Das Kind war am Freitagabend in der mecklenburgischen Stadt mit seiner zehnjährigen Schwester unterwegs gewesen. Die Ermittler teilten am Montagabend mit, dass die Achtjährige nach derzeitigem Ermittlungsstand mit ihrem Roller an einem Jugendlichen vorbeifahren wollte. „Dieser versperrte dem Mädchen offenbar mit seinem ausgestreckten Bein den Weg und traf sie mit seiner Fußspitze.“
Kinder rassistisch zu beschimpfen und brutal zu attackieren, zeugt von dumpfem Hass und unfassbarer Unmenschlichkeit. Meine Gedanken und Solidarität gelten den Kindern und ihren Familien. https://t.co/4ADnKL3Dw7
— Nancy Faeser (@NancyFaeser) June 16, 2024
Zu diesem Zeitpunkt habe sich eine größere Gruppe Jugendlicher in dem Bereich aufgehalten. Die Kinder hätten sich daraufhin verängstigt und weinend an ihre Eltern gewandt.

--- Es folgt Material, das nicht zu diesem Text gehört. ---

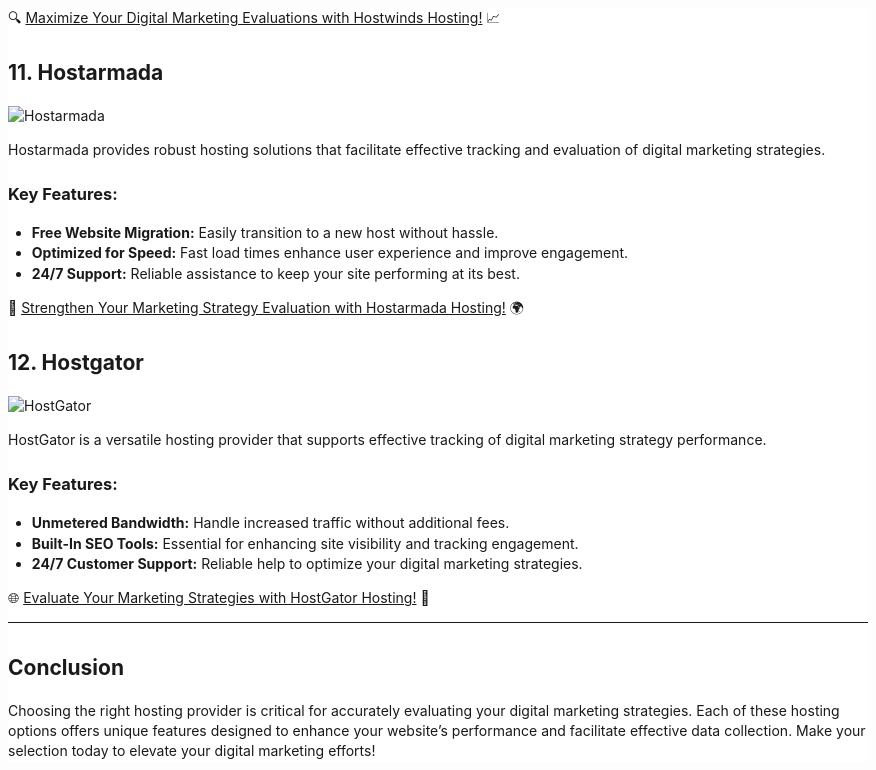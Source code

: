 🔍 [Maximize Your Digital Marketing Evaluations with Hostwinds Hosting!](https://snipitx.com/hostwinds-jy) 📈

## 11. Hostarmada

![Hostarmada](https://i.imgur.com/KFbdf3o.jpeg "Hostarmada Hosting")

Hostarmada provides robust hosting solutions that facilitate effective tracking and evaluation of digital marketing strategies.

### Key Features:
- **Free Website Migration:** Easily transition to a new host without hassle.
- **Optimized for Speed:** Fast load times enhance user experience and improve engagement.
- **24/7 Support:** Reliable assistance to keep your site performing at its best.

🔑 [Strengthen Your Marketing Strategy Evaluation with Hostarmada Hosting!](https://snipitx.com/hostarmada-jy) 🌍

## 12. Hostgator

![HostGator](https://i.imgur.com/BcVkH57.jpeg "Hostgator Hosting")

HostGator is a versatile hosting provider that supports effective tracking of digital marketing strategy performance.

### Key Features:
- **Unmetered Bandwidth:** Handle increased traffic without additional fees.
- **Built-In SEO Tools:** Essential for enhancing site visibility and tracking engagement.
- **24/7 Customer Support:** Reliable help to optimize your digital marketing strategies.

🌐 [Evaluate Your Marketing Strategies with HostGator Hosting!](https://snipitx.com/hostgator-jy) 💼

---

## Conclusion

Choosing the right hosting provider is critical for accurately evaluating your digital marketing strategies. Each of these hosting options offers unique features designed to enhance your website’s performance and facilitate effective data collection. Make your selection today to elevate your digital marketing efforts!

Die Eltern der Mädchen wollten die Jugendlichen zur Rede stellen, wie die Polizei weiter mitteilte. Daraufhin sei es zu verbalen und körperlichen Auseinandersetzungen gekommen.
Kind und Vater leicht verletzt
„Dabei wurden auch fremdenfeindliche Beleidigungen geäußert.“ Die Polizei hatte zunächst mitgeteilt, das achtjährige Kind und der Vater seien leicht verletzt worden. An den Angaben zum Vater änderte sich nichts.
Die zehnköpfige Ermittlergruppe unter Leitung des Staatsschutzes, die nach dem Zwischenfall eingerichtet worden war, hatte um Hinweise aus der Bevölkerung gebeten. Daraufhin gingen unter anderem Foto- und Videoaufnahmen bei der Polizei ein. Die Ermittlungen dauerten weiter an, hieß es.